‘bulletproorglass #1’ is one of the most visually powerful works in a visually powerful series. The suspended bride of Laing’s previous series, ‘flight-research’, hovered in the air often seeming to transcend gravity. These were images of freedom but also poignancy as we were aware of her inevitable fall to earth. The same bride in ‘bulletproofglass’ again hovers in the air, but this time she is shot through, wounded in the abdomen with blood splattered down her dress and over her neck. In this eerie photograph it is hard to tell if she is on her way to the heavens or about to plummet towards the ground: the bride seems strangely caught between these opposites of transcendence and oblivion.

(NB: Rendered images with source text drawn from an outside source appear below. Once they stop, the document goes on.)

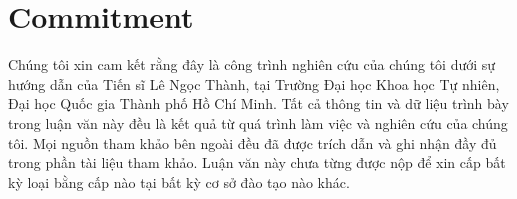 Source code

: \chapter*{Commitment}
\label{thanks}
Chúng tôi xin cam kết rằng đây là công trình nghiên cứu của chúng tôi dưới sự hướng dẫn của Tiến sĩ Lê Ngọc Thành, tại Trường Đại học Khoa học Tự nhiên, Đại học Quốc gia Thành phố Hồ Chí Minh. Tất cả thông tin và dữ liệu trình bày trong luận văn này đều là kết quả từ quá trình làm việc và nghiên cứu của chúng tôi. Mọi nguồn tham khảo bên ngoài đều đã được trích dẫn và ghi nhận đầy đủ trong phần tài liệu tham khảo. Luận văn này chưa từng được nộp để xin cấp bất kỳ loại bằng cấp nào tại bất kỳ cơ sở đào tạo nào khác. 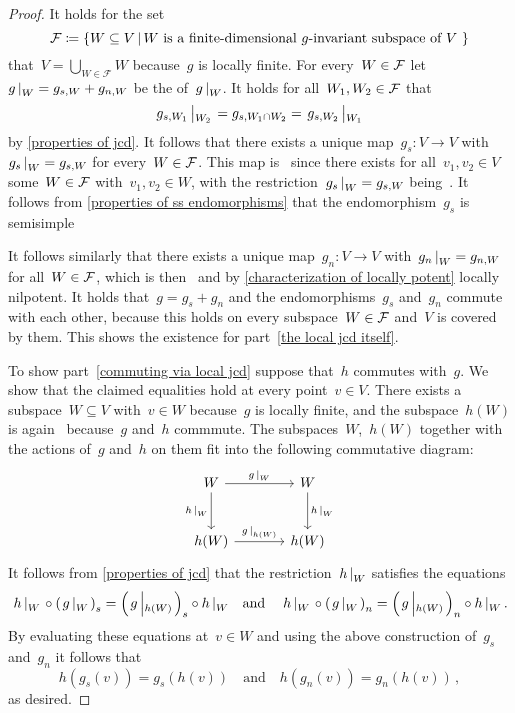 \begin{proof}
  \label{local jcd proof}
  It holds for the set
  \[
              \mc{F}
    \defined  \left\{
                W \subseteq V
              \suchthat*
                \text{$W$ is a \dash{finite}{dimensional}~\dash{$g$}{invariant} subspace of~$V$}\ 
              \right\}
  \]
  that~$V = \bigcup_{W \in \mathcal{F}} W$ because~$g$ is locally finite.
  For every~$W \in \mathcal{F}$ let~$\restrict{g}{W} = g_{s,W} + g_{n,W}$ be the {\JCD} of~$\restrict{g}{W}$.
  It holds for all~$W_1, W_2 \in \mathcal{F}$ that
  \[
      \restrict*{g_{s,W_1}}{W_2}
    = g_{s, W_1 \cap W_2}
    = \restrict*{g_{s,W_2}}{W_1}
  \]
  by \cref{properties of jcd}.
  It follows that there exists a unique map~$g_s \colon V \to V$ with~$\restrict{g_s}{W} = g_{s,W}$ for every~$W \in \mathcal{F}$.
  This map is~ since there exists for all~$v_1, v_2 \in V$ some~$W \in \mathcal{F}$ with~$v_1, v_2 \in W$, with the restriction~$\restrict{g_s}{W} = g_{s,W}$ being~\dash{$k$}{linear}.
  It follows from \cref{properties of ss endomorphisms} that the endomorphism~$g_s$ is semisimple
  
  It follows similarly that there exists a unique map~$g_n \colon V \to V$ with~$\restrict{g_n}{W} = g_{n,W}$ for all~$W \in \mathcal{F}$, which is then~ and by \cref{characterization of locally potent} locally nilpotent.
  It holds that~$g = g_s + g_n$ and the endomorphisms~$g_s$ and~$g_n$ commute with each other, because this holds on every subspace~$W \in \mathcal{F}$ and~$V$ is covered by them.
  This shows the existence for part~\ref*{the local jcd itself}.
  
  To show part~\ref*{commuting via local jcd} suppose that~$h$ commutes with~$g$.
  We show that the claimed equalities hold at every point~$v \in V$.
  There exists a \dash{finite}{dimensional}~ subspace~$W \subseteq V$ with~$v \in W$ because~$g$ is locally finite, and the subspace~$h(W)$ is again~\dash{$g$}{invariant} because~$g$ and~$h$ commmute.
  The subspaces~$W$,~$h(W)$ together with the actions of~$g$ and~$h$ on them fit into the following commutative diagram:
  \[
    \begin{tikzcd}[sep = large]
        W
        \arrow{r}[above]{\restrict{g}{W}}
        \arrow{d}[left]{\restrict{h}{W}}
      & W
        \arrow{d}[right]{\restrict{h}{W}}
      \\
        h(W)
        \arrow{r}[above]{\restrict{g}{h(W)}}
      & h(W)
    \end{tikzcd}
  \]
  It follows from \cref{properties of jcd} that the restriction~$\restrict{h}{W}$ satisfies the equations
  \[
      \restrict*{h}{W} \circ \left( \restrict*{g}{W} \right)_s
    = \left( \restrict*{g}{h(W)} \right)_s \circ \restrict{h}{W}
    \quad\text{and}\quad
      \restrict*{h}{W} \circ \left( \restrict*{g}{W} \right)_n
    = \left( \restrict*{g}{h(W)} \right)_n \circ \restrict{h}{W} \,.
  \]
  By evaluating these equations at~$v \in W$ and using the above construction of~$g_s$ and~$g_n$ it follows that
  \[
      h(g_s(v))
    = g_s(h(v))
    \quad\text{and}\quad
      h(g_n(v))
    = g_n(h(v)) \,,
  \]
  as desired.


\end{proof}
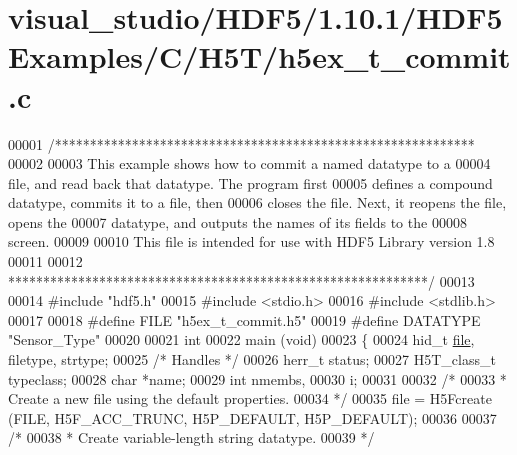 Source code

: \hypertarget{visual__studio_2_h_d_f5_21_810_81_2_h_d_f5_examples_2_c_2_h5_t_2h5ex__t__commit_8c_source}{}\section{visual\+\_\+studio/\+H\+D\+F5/1.10.1/\+H\+D\+F5\+Examples/\+C/\+H5\+T/h5ex\+\_\+t\+\_\+commit.c}
\label{visual__studio_2_h_d_f5_21_810_81_2_h_d_f5_examples_2_c_2_h5_t_2h5ex__t__commit_8c_source}

\begin{DoxyCode}
00001 \textcolor{comment}{/************************************************************}
00002 \textcolor{comment}{}
00003 \textcolor{comment}{  This example shows how to commit a named datatype to a}
00004 \textcolor{comment}{  file, and read back that datatype.  The program first}
00005 \textcolor{comment}{  defines a compound datatype, commits it to a file, then}
00006 \textcolor{comment}{  closes the file.  Next, it reopens the file, opens the}
00007 \textcolor{comment}{  datatype, and outputs the names of its fields to the}
00008 \textcolor{comment}{  screen.}
00009 \textcolor{comment}{}
00010 \textcolor{comment}{  This file is intended for use with HDF5 Library version 1.8}
00011 \textcolor{comment}{}
00012 \textcolor{comment}{ ************************************************************/}
00013 
00014 \textcolor{preprocessor}{#include "hdf5.h"}
00015 \textcolor{preprocessor}{#include <stdio.h>}
00016 \textcolor{preprocessor}{#include <stdlib.h>}
00017 
00018 \textcolor{preprocessor}{#define FILE            "h5ex\_t\_commit.h5"}
00019 \textcolor{preprocessor}{#define DATATYPE        "Sensor\_Type"}
00020 
00021 \textcolor{keywordtype}{int}
00022 main (\textcolor{keywordtype}{void})
00023 \{
00024     hid\_t           \hyperlink{structfile}{file}, filetype, strtype;
00025                                             \textcolor{comment}{/* Handles */}
00026     herr\_t          status;
00027     H5T\_class\_t     typeclass;
00028     \textcolor{keywordtype}{char}            *name;
00029     \textcolor{keywordtype}{int}             nmembs,
00030                     i;
00031 
00032     \textcolor{comment}{/*}
00033 \textcolor{comment}{     * Create a new file using the default properties.}
00034 \textcolor{comment}{     */}
00035     file = H5Fcreate (FILE, H5F\_ACC\_TRUNC, H5P\_DEFAULT, H5P\_DEFAULT);
00036 
00037     \textcolor{comment}{/*}
00038 \textcolor{comment}{     * Create variable-length string datatype.}
00039 \textcolor{comment}{     */}

\end{DoxyCode}
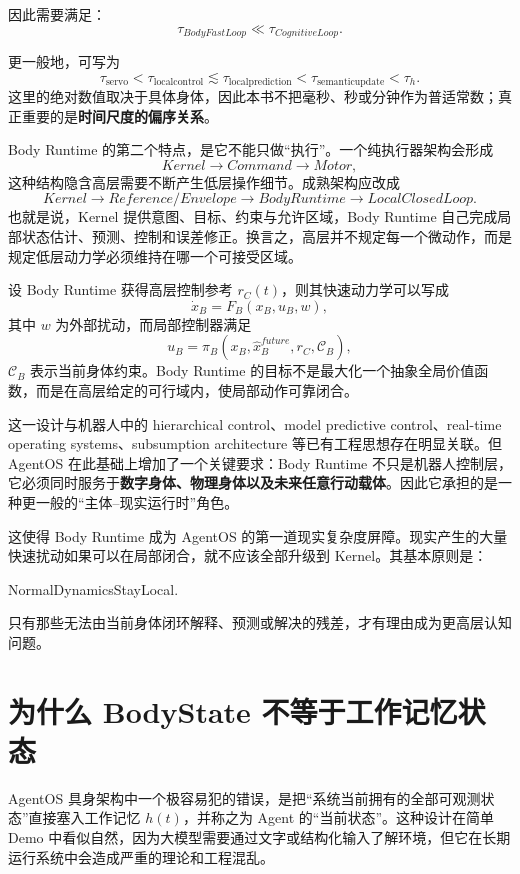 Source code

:因此需要满足：
\[
\boxed{
\tau_{BodyFastLoop}
\ll
\tau_{CognitiveLoop}.
}
\]

更一般地，可写为
\[
\tau_{\mathrm{servo}}
<
\tau_{\mathrm{localcontrol}}
\lesssim
\tau_{\mathrm{localprediction}}
<
\tau_{\mathrm{semanticupdate}}
<
\tau_h.
\]
这里的绝对数值取决于具体身体，因此本书不把毫秒、秒或分钟作为普适常数；真正重要的是\textbf{时间尺度的偏序关系}。

Body Runtime 的第二个特点，是它不能只做“执行”。一个纯执行器架构会形成
\[
Kernel
\rightarrow
Command
\rightarrow
Motor,
\]
这种结构隐含高层需要不断产生低层操作细节。成熟架构应改成
\[
Kernel
\rightarrow
Reference/Envelope
\rightarrow
BodyRuntime
\rightarrow
LocalClosedLoop.
\]
也就是说，Kernel 提供意图、目标、约束与允许区域，Body Runtime 自己完成局部状态估计、预测、控制和误差修正。换言之，高层并不规定每一个微动作，而是规定低层动力学必须维持在哪一个可接受区域。

设 Body Runtime 获得高层控制参考 $r_C(t)$，则其快速动力学可以写成
\[
\dot x_B
=
F_B
\left(
x_B,
u_B,
w
\right),
\]
其中 $w$ 为外部扰动，而局部控制器满足
\[
u_B
=
\pi_B
\left(
x_B,
\hat x_{B}^{future},
r_C,
\mathcal C_B
\right),
\]
$\mathcal C_B$ 表示当前身体约束。Body Runtime 的目标不是最大化一个抽象全局价值函数，而是在高层给定的可行域内，使局部动作可靠闭合。

这一设计与机器人中的 hierarchical control、model predictive control、real-time operating systems、subsumption architecture 等已有工程思想存在明显关联。但 AgentOS 在此基础上增加了一个关键要求：Body Runtime 不只是机器人控制层，它必须同时服务于\textbf{数字身体、物理身体以及未来任意行动载体}。因此它承担的是一种更一般的“主体--现实运行时”角色。

这使得 Body Runtime 成为 AgentOS 的第一道现实复杂度屏障。现实产生的大量快速扰动如果可以在局部闭合，就不应该全部升级到 Kernel。其基本原则是：
\begin{statementbox}
NormalDynamicsStayLocal.
\end{statementbox}
只有那些无法由当前身体闭环解释、预测或解决的残差，才有理由成为更高层认知问题。

\section{为什么 BodyState 不等于工作记忆状态}

AgentOS 具身架构中一个极容易犯的错误，是把“系统当前拥有的全部可观测状态”直接塞入工作记忆 $h(t)$，并称之为 Agent 的“当前状态”。这种设计在简单 Demo 中看似自然，因为大模型需要通过文字或结构化输入了解环境，但它在长期运行系统中会造成严重的理论和工程混乱。

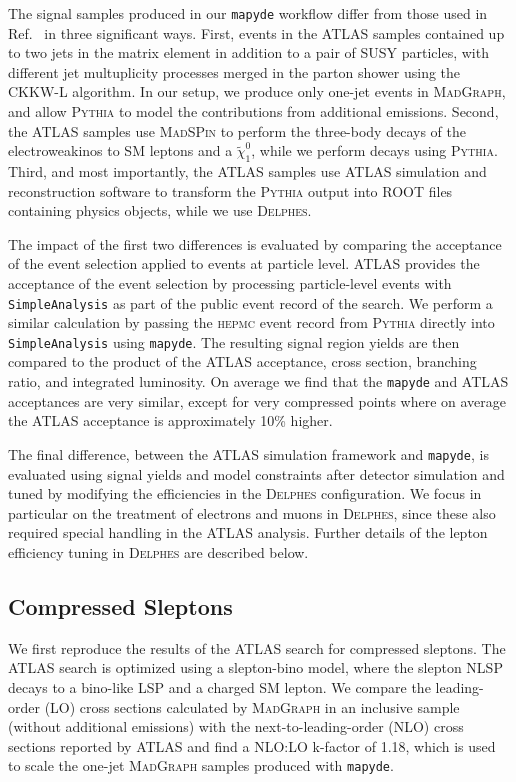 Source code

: \documentclass{article}
\newcommand{\chioz}{\ensuremath{\widetilde{\chi}_{1}^{0}}}
\newcommand{\mapyde}{\texttt{mapyde}}
\newcommand{\simpleanalysis}{\texttt{SimpleAnalysis}}
\newcommand{\madgraph}{\textsc{MadGraph}}
\newcommand{\madspin}{\textsc{MadSPin}}
\newcommand{\pythia}{\textsc{Pythia}}
\newcommand{\delphes}{\textsc{Delphes}}
\newcommand{\hepmc}{\textsc{hepmc}}
\begin{document}
The signal samples produced in our \mapyde{} workflow differ from those used in Ref.~\cite{ATLAS:2019lng} in three significant ways.  First, events in the ATLAS samples contained up to two jets in the matrix element in addition to a pair of SUSY particles, with different jet multuplicity processes merged in the parton shower using the CKKW-L algorithm.  In our setup, we produce only one-jet events in \madgraph, and allow \pythia{} to model the contributions from additional emissions.  Second, the ATLAS samples use \madspin{} to perform the three-body decays of the electroweakinos to SM leptons and a \chioz, while we perform decays using \pythia.  Third, and most importantly, the ATLAS samples use ATLAS simulation and reconstruction software to transform the \pythia{} output into ROOT files containing physics objects, while we use \delphes.

The impact of the first two differences is evaluated by comparing the acceptance of the event selection applied to events at particle level.  ATLAS provides the acceptance of the event selection by processing particle-level events with \simpleanalysis{} as part of the public event record of the search.  We perform a similar calculation by passing the \hepmc{} event record from \pythia{} directly into \simpleanalysis{} using \mapyde.  The resulting signal region yields are then compared to the product of the ATLAS acceptance, cross section, branching ratio, and integrated luminosity.  On average we find that the \mapyde{} and ATLAS acceptances are very similar, except for very compressed points where on average the ATLAS acceptance is approximately 10\% higher.

The final difference, between the ATLAS simulation framework and \mapyde, is evaluated using signal yields and model constraints after detector simulation and tuned by modifying the efficiencies in the \delphes{} configuration.  We focus in particular on the treatment of electrons and muons in \delphes, since these also required special handling in the ATLAS analysis.  Further details of the lepton efficiency tuning in \delphes{} are described below.

\subsection{Compressed Sleptons}
\label{ssec:compressed-sleptons}

We first reproduce the results of the ATLAS search for compressed sleptons.  The ATLAS search is optimized using a slepton-bino model, where the slepton NLSP decays to a bino-like LSP and a charged SM lepton.  We compare the leading-order (LO) cross sections calculated by \madgraph{} in an inclusive sample (without additional emissions) with the next-to-leading-order (NLO) cross sections reported by ATLAS and find a NLO:LO k-factor of 1.18, which is used to scale the one-jet \madgraph{} samples produced with \mapyde.
\end{document}
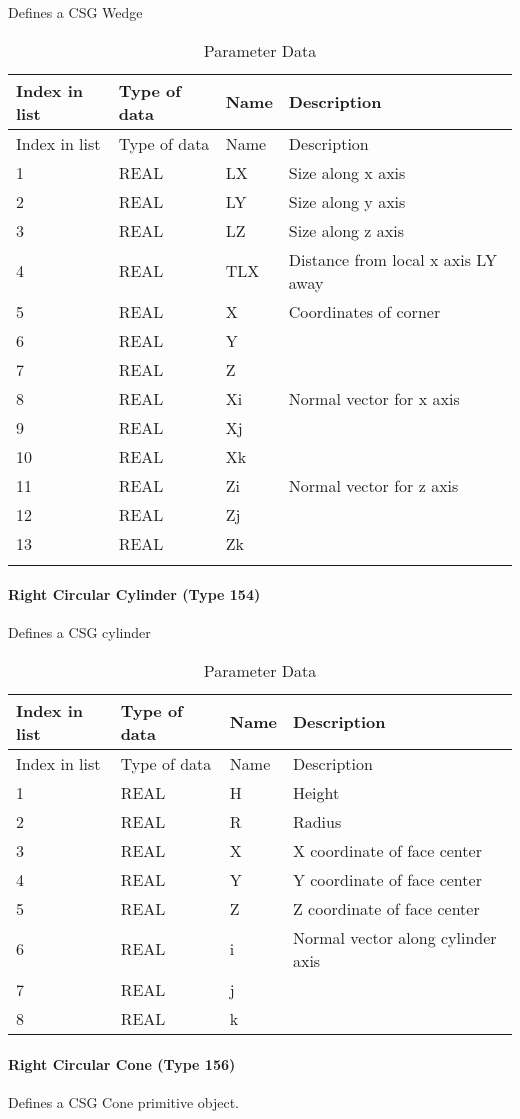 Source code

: Defines a CSG Wedge

\begin{longtable}[c]{@{}llll@{}}
\caption{Parameter Data}\tabularnewline
\toprule
Index in list & Type of data & Name & Description\tabularnewline
\midrule
\endfirsthead
\toprule
Index in list & Type of data & Name & Description\tabularnewline
\midrule
\endhead
1 & REAL & LX & Size along x axis\tabularnewline
2 & REAL & LY & Size along y axis\tabularnewline
3 & REAL & LZ & Size along z axis\tabularnewline
4 & REAL & TLX & Distance from local x axis LY away\tabularnewline
5 & REAL & X & Coordinates of corner\tabularnewline
6 & REAL & Y &\tabularnewline
7 & REAL & Z &\tabularnewline
8 & REAL & Xi & Normal vector for x axis\tabularnewline
9 & REAL & Xj &\tabularnewline
10 & REAL & Xk &\tabularnewline
11 & REAL & Zi & Normal vector for z axis\tabularnewline
12 & REAL & Zj &\tabularnewline
13 & REAL & Zk &\tabularnewline
\tabularnewline
\bottomrule
\end{longtable}

\paragraph{Right Circular Cylinder (Type
154)}\label{right-circular-cylinder-type-154}

Defines a CSG cylinder

\begin{longtable}[c]{@{}llll@{}}
\caption{Parameter Data}\tabularnewline
\toprule
Index in list & Type of data & Name & Description\tabularnewline
\midrule
\endfirsthead
\toprule
Index in list & Type of data & Name & Description\tabularnewline
\midrule
\endhead
1 & REAL & H & Height\tabularnewline
2 & REAL & R & Radius\tabularnewline
3 & REAL & X & X coordinate of face center\tabularnewline
4 & REAL & Y & Y coordinate of face center\tabularnewline
5 & REAL & Z & Z coordinate of face center\tabularnewline
6 & REAL & i & Normal vector along cylinder axis\tabularnewline
7 & REAL & j &\tabularnewline
8 & REAL & k &\tabularnewline
\bottomrule
\end{longtable}

\paragraph{Right Circular Cone (Type
156)}\label{right-circular-cone-type-156}

Defines a CSG Cone primitive object.

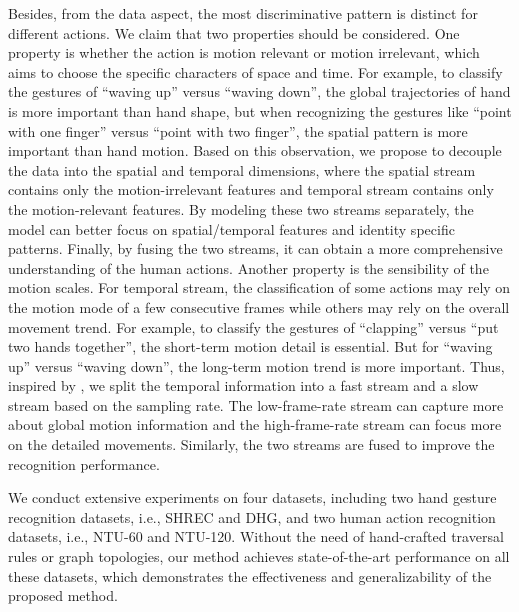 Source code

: \documentclass[runningheads]{llncs}
\begin{document}
Besides, from the data aspect, the most discriminative pattern is distinct for different actions. 
We claim that two properties should be considered. 
One property is whether the action is motion relevant or motion irrelevant, which aims to choose the specific characters of space and time. 
For example, to classify the gestures of ``waving up'' versus ``waving down'', the global trajectories of hand is more important than hand shape, but when recognizing the gestures like ``point with one finger'' versus ``point with two finger'', the spatial pattern is more important than hand motion. 
Based on this observation, we propose to decouple the data into the spatial and temporal dimensions, where the spatial stream contains only the motion-irrelevant features and temporal stream contains only the motion-relevant features. 
By modeling these two streams separately, the model can better focus on spatial/temporal features and identity specific patterns. 
Finally, by fusing the two streams, it can obtain a more comprehensive understanding of the human actions. 
Another property is the sensibility of the motion scales. 
For temporal stream, the classification of some actions may rely on the motion mode of a few consecutive frames while others may rely on the overall movement trend. 
For example, to classify the gestures of ``clapping'' versus ``put two hands together'', the short-term motion detail is essential. 
But for ``waving up'' versus ``waving down'', the long-term motion trend is more important. 
Thus, inspired by \cite{feichtenhofer_slowfast_2019}, we split the temporal information into a fast stream and a slow stream based on the sampling rate. 
The low-frame-rate stream can capture more about global motion information and the high-frame-rate stream can focus more on the detailed movements. 
Similarly, the two streams are fused to improve the recognition performance. 


We conduct extensive experiments on four datasets, including two hand gesture recognition datasets, i.e., SHREC and DHG, and two human action recognition datasets, i.e., NTU-60 and NTU-120.
Without the need of hand-crafted traversal rules or graph topologies, our method achieves state-of-the-art performance on all these datasets, which demonstrates the effectiveness and generalizability of the proposed method. 
\end{document}
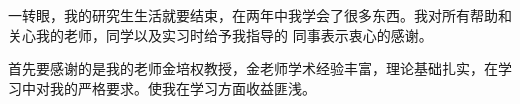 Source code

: 
\begin{acknowledgements}

一转眼，我的研究生生活就要结束，在两年中我学会了很多东西。我对所有帮助和关心我的老师，同学以及实习时给予我指导的
同事表示衷心的感谢。

首先要感谢的是我的老师金培权教授，金老师学术经验丰富，理论基础扎实，在学习中对我的严格要求。使我在学习方面收益匪浅。


\end{acknowledgements}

This series is enigmatic and puzzling, violent but unexplained. Are we to extrapolate on the image as a metaphor for the loss of self that can occur on entering into a relationship or more literally on domestic violence in abusive relationships? A poignant and elegiac tone to these images of suffering give them a timeless and even religious quality, and yet the series also recalls the surreal imagery of horror films and splatter movies. Either way, they call on a history of image making in high and pop culture.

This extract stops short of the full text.